Talking Turkey: Will Congress be able to do major surgery?
It is sad to see a great institution crumble. The Congress is more than just a political party. It’s the movement that won India independence and created the democratic secular state we still live in. Crises have never been far for the party. Indira Gandhi subjected it to two splits to assert her power and it has faced reverses — remember the drubbing it got after Indira called elections after the Emergency? But somehow the woeful results of the Assembly polls in which the Congress lost two states, with Karnataka the only remaining major state also wobbling, feel different. It’s as if the will to revitalise the party is missing, with Congressmen’s reactions varying from seeking surgery to a wholesale changeover to youth.
There is little sense in pretending that the party’s leadership is anything but dynastic. How far Jawaharlal Nehru facilitated the ascent of daughter Indira, one removed, is still a matter of speculation, but the pattern was set with Indira pushing her impetuous ill-fated son Sanjay to power, ultimately setting the stage for elder son Rajiv Gandhi to succeed her after her tragic end. Succeeding members of the family kept alive the template of dynastic succession after Indira’s daughter-in-law
Sonia Gandhi came to the rescue after a period of mourning for husband Rajiv. Dutifully, she led her son Rahul into the party, finally making him vice-president. There lies the rub. Rahul Gandhi, despite his periodic time-outs for contemplation and fighting his demons, has demonstrated he has not inherited the political genes of the family. Mrs Gandhi is not in the best of health and has reached a dead end in dynastic terms. So where does the Congress go from here? We shall have a flood of solutions from partymen and women repeating tired old arguments that will ultimately lead to grand plans ending up in the overflowing party archives.
But before putting all the blame on the Congress, we must remember that dynastic succession is a very Indian tradition, with the head of the household seeing it as his duty to place his son in a profession for his future prosperity. Usually, he thinks of his own profession. A lawyer will apprentice him to a law firm, and by the same logic a politician will nurture him in political life. You only have to look around. The Badals and Mulayam Yadavs are more upfront in promoting their sons, there are a multitude of ministers, state legislators and MPs with sons and daughters in advantageous positions to make the leap when the time comes, even discounting Lalu Prasad Yadav’s experiment in installing his wife as chief minister when he became ineligible. Even the BJP, which used to pride itself as a party with a difference, has numerous children of their partymen and women waiting in the wings.

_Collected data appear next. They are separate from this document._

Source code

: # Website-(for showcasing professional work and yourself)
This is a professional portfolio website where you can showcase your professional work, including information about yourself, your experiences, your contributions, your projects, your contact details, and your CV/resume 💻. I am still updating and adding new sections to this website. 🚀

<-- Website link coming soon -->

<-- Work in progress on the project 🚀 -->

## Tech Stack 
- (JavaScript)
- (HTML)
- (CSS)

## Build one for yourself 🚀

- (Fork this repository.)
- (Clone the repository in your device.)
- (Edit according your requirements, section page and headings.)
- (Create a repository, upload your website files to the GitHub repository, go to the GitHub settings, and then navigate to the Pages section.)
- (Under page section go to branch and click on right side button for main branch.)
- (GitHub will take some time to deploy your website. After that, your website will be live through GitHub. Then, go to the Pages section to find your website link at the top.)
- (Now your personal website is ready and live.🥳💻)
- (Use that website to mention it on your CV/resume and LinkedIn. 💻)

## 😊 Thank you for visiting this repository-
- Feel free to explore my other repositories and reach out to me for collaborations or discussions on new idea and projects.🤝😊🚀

It is the rule in dynastic systems that courtiers draw a ring around dynasties, isolating them from any dissenting opinion. Therefore, it needs a shrewd leader like Indira, after her initial learning process, to pierce through the wall built around her. Mrs Gandhi, studying her mother-in-law, acquired a measure of her political skills but Rahul Gandhi is still at sea, with partymen perennially complaining he is inaccessible.

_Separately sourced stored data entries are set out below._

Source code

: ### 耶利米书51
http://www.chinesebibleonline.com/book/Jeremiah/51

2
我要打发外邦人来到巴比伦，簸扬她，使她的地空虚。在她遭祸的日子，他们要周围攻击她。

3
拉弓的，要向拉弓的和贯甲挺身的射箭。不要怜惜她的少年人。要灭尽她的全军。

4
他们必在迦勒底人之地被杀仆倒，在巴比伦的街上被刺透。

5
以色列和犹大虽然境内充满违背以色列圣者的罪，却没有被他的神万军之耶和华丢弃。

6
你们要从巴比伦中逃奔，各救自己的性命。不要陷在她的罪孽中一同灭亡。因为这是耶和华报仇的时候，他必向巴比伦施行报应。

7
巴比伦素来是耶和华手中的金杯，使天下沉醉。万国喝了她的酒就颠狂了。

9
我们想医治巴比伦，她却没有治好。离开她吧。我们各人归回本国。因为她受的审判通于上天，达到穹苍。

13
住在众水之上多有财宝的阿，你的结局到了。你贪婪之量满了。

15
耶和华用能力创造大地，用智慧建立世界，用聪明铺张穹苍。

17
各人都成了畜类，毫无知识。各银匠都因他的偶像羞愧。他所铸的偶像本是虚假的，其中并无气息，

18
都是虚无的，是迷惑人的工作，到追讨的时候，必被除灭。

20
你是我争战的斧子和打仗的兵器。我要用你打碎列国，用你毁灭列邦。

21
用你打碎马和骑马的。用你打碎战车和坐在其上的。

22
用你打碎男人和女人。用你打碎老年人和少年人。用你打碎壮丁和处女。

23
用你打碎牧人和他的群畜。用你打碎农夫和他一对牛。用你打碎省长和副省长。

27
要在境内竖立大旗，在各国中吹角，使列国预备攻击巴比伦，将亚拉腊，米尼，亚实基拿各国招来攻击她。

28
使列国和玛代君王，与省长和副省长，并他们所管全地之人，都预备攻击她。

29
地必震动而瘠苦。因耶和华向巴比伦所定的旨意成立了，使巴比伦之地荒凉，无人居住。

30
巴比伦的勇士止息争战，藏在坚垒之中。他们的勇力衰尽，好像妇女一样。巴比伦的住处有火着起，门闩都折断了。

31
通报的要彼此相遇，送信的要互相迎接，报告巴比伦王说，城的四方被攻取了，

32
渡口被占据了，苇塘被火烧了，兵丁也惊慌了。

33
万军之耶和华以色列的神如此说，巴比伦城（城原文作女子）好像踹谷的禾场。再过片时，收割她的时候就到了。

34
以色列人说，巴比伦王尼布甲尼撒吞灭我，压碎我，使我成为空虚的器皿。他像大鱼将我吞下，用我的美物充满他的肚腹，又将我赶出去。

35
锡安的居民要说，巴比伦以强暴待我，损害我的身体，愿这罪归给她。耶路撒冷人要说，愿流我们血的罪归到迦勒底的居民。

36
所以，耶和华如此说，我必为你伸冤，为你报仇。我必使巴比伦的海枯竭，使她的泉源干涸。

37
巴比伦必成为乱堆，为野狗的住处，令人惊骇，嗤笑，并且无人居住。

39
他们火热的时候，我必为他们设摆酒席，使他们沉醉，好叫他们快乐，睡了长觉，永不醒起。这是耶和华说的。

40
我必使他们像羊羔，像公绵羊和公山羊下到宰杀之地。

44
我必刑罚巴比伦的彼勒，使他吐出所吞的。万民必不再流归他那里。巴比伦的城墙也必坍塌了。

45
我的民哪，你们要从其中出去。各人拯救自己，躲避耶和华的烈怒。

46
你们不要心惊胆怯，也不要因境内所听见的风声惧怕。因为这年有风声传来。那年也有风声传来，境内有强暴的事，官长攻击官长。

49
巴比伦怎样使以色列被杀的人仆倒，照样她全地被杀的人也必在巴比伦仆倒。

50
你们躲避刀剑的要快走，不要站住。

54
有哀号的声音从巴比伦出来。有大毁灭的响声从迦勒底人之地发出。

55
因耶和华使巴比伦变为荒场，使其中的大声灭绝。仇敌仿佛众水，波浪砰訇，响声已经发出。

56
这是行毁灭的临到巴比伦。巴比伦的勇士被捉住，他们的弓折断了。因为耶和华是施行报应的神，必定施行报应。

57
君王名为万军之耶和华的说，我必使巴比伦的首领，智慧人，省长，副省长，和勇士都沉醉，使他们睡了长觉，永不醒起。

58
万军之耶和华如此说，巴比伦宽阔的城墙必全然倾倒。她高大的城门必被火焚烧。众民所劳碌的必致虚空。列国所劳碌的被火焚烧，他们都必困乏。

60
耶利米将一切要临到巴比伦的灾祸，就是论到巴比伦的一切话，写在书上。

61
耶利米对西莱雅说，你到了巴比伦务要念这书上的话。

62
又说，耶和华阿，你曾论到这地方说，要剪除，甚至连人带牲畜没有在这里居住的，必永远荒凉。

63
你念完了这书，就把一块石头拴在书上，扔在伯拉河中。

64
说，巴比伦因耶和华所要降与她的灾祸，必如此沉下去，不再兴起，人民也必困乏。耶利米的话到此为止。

For the Congress, the questions raised by its dismal showing in the Assembly polls are existential in nature. The paradox is that without the dynasty the Congress will evaporate as a party as it is now. Also, considering Rahul Gandhi’s performance, Mrs Gandhi is still hesitating to pass on the baton. Rahul’s supporters say he should be given a chance to swim or sink, but if he sinks, then what?
After some two years of the Narendra Modi government in office, the political climate has changed dramatically. The BJP has made no secret of its determination to bury the secular order honed by Jawaharlal Nehru in favour of a majoritarian model. The minorities must live under sufferance and Hindu ideas and symbols must merge with those of the state. The consequences of the new philosophy are unravelling each day. While the BJP is willing to make tactical adjustments in its new projection as a national party (in Kashmir and Punjab, for instance), it is mindful of its goal to convert India into a predominantly Hindu nation.

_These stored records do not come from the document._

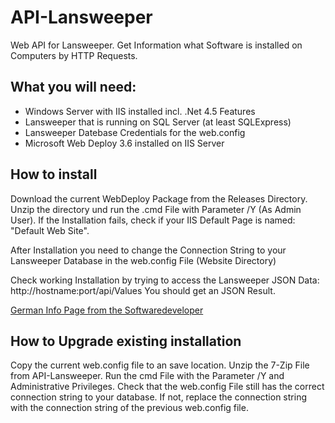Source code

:# API-Lansweeper
Web API for Lansweeper. Get Information what Software is installed on Computers by HTTP Requests.

## What you will need:
* Windows Server with IIS installed incl. .Net 4.5 Features
* Lansweeper that is running on SQL Server (at least SQLExpress)
* Lansweeper Datebase Credentials for the web.config
* Microsoft Web Deploy 3.6 installed on IIS Server

## How to install
Download the current WebDeploy Package from the Releases Directory. Unzip the directory und run the .cmd File with Parameter /Y (As Admin User). If the Installation fails, check if your IIS Default Page is named: "Default Web Site".

After Installation you need to change the Connection String to your Lansweeper Database in the web.config File (Website Directory)

Check working Installation by trying to access the Lansweeper JSON Data: http://hostname:port/api/Values
You should get an JSON Result.

[German Info Page from the Softwaredeveloper](https://www.marcogriep.de/blog/vorstellung-lansweeper-web-api/)

## How to Upgrade existing installation
Copy the current web.config file to an save location. Unzip the 7-Zip File from API-Lansweeper. Run the cmd File with the Parameter /Y and Administrative Privileges. Check that the web.config File still has the correct connection string to your database. If not, replace the connection string with the connection string of the previous web.config file.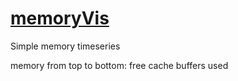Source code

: [memoryVis](http://files.danielscrivano.com/memoryVis/)
======

Simple memory timeseries

memory from top to bottom:
free
cache
buffers
used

The BJP has by and large chosen the drip method, though some of its loud-mouthed supporters spoil the show by jumping the gun. One day it is how high the national flag should fly over university buildings, the next day it is prescribing the chant “Om” before starting yoga exercises. Baba Ramdev and Sri Sri Ravi Shankar, among others, fill the role of party divines. The BJP is far from unique in wrapping itself in the national flag to promote its partisan political objectives. Infamously, the fascists and Nazis were conspicuous forerunners in merging their political philosophies with the state. But it is a new experience for India, bred on 60-plus years on the ideal of secularism, however faulty its implementation might have been.
Beyond these trends, is there a place for a party like the Congress in tomorrow’s India? As the Assembly polls show, the trend in opposition to the BJP’s well-oiled machine is towards regional nationalism, apart from the unique brand of Dravidian duopoly evolved in Tamil Nadu. In West Bengal, Mamata Banerjee has shown that she can continue to demolish by regional nationalism the Marxists, who had become the state’s perennial rulers. The problem for the Congress boils down to its ability to surmount the dynasty in order to begin a new innings. Will the party stalwarts even begin to try such an experiment? Senior leader Digvijay Singh, after pleading for major surgery in the party, has handed back the role of surgeons to Mrs Gandhi and her son.